I was in 8th grade, and just before lunch we had our "Current Events" class, a way of getting the class of up and coming teenagers to learn about the world. So at about 10:30 someone came into class with the story that planes had hit the towers. I'm Canadian, so at the time the only way I knew about the towers was because of "that Simpsons episode". As soon as she said the towers had fallen I felt terrible for the lives lost, but never thought of the decade to come.
[QUOTE="dave123321"]I was in 9th grad. English class. Diablo-BSame here. My aunt came to get me all hysterical like cause my mom was working there at the time. Luckily she was late to work that day in case the OT cares. I was in grade 9 too.
Too bad we can't do this kind of thread for the Hiroshima Bomb day august 6th, the atom bombs were dropped decades before the mass media era and the internet, that and everyone that lived during WW2 is too old by now anyway. Hiroshima and Nagasaki were far worse than the terrorist attacks, more innocent people died instantly in those cities.
I was getting ready for my first day of school ever.... it was quite possibly the most horrible thing i had ever saw, and at such a young age to...

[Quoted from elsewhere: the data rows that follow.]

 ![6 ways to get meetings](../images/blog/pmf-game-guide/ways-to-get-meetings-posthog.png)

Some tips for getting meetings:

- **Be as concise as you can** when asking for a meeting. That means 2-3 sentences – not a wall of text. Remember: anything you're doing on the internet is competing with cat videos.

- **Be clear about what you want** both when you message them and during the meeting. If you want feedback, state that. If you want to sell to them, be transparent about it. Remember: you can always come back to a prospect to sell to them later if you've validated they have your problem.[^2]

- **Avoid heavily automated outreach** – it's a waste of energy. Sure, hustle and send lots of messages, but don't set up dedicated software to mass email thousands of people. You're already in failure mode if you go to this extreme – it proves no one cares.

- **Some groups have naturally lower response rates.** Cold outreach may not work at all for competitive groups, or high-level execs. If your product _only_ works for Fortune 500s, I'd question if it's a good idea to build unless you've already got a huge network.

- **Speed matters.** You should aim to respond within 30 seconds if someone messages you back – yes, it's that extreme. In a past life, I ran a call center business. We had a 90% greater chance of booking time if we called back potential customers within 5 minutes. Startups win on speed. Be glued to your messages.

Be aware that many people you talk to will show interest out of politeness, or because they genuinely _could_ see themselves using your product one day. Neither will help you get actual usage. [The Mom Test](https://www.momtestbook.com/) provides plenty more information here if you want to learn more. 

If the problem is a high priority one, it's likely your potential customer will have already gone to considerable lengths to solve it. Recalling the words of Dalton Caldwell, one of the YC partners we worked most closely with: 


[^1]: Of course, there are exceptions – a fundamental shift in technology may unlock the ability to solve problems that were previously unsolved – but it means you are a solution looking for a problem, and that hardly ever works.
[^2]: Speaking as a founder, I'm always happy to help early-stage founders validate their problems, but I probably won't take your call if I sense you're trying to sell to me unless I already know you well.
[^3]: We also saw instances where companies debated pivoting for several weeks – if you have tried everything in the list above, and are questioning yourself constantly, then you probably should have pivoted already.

I was getting ready for school (don't remember what grade). I watched most of it then I had to leave. I didn't get to watch it again until I got back because my teacher apparently didn't care... didn't even mention it.
Working in Piccadilly in London. It was the morning when the news broke, and as the drama gradually unfolded the City was slowly evacuated. I worked all the way through even though all of my clients had long gone home, and leaving at 6pm it was an eeire place, with the last planes waiting to land circling overhead and the usually busy streets largely deserted. I remember walking past the Ritz and into the tube station and not a soul around bar the odd tearful commuter. It was quite a surreal day - I can only imagine what it must have been like across the Atlantic
I was in grade 2, and I remember the teacher even turned on the TV and we watched it. First and only time I've watched TV in school.
I remember waiting in line to sharpen my pencil in like grade 2. It's weird how I can remember that...the other kids were talking about it. I remember there was a terrorist scare in London the day I was coming back from Europe in 2006, good thing I'm from Canada, cause the USA line was ALL the way across Rome's airport.
I was in high-school, sitting in English class. All the girls were crying, my teacher was pacing like an enraged lion and I decided to enlist.
Can't remember. Maybe it's because I'm not american, but maybe not as the WTC was all over the news here to.
I'm surprised by the response from the people not in America I didn't really think it was a world wide worry.Fightingfan
Some guys threw airplanes at huge towers. They fall. Thousands die. That's news worthy anywhere.
I was in the 7th grade attending class when it occured. We watched the news most of the school day. Still remember a lot of it even today.
I'm surprised by the response from the people not in America I didn't really think it was a world wide worry.Fightingfan
The ramifications of the attack were global. London was evacuated for fear of something similar happening (certainly the City and Canary Wharf anyway). The financial district in particular was affected, principally because many a person lost their trans Atlantic colleagues. I'm sure most people in the world will always remember what they were doing when the attack happened, just as people remember the moment they heard JFK was shot.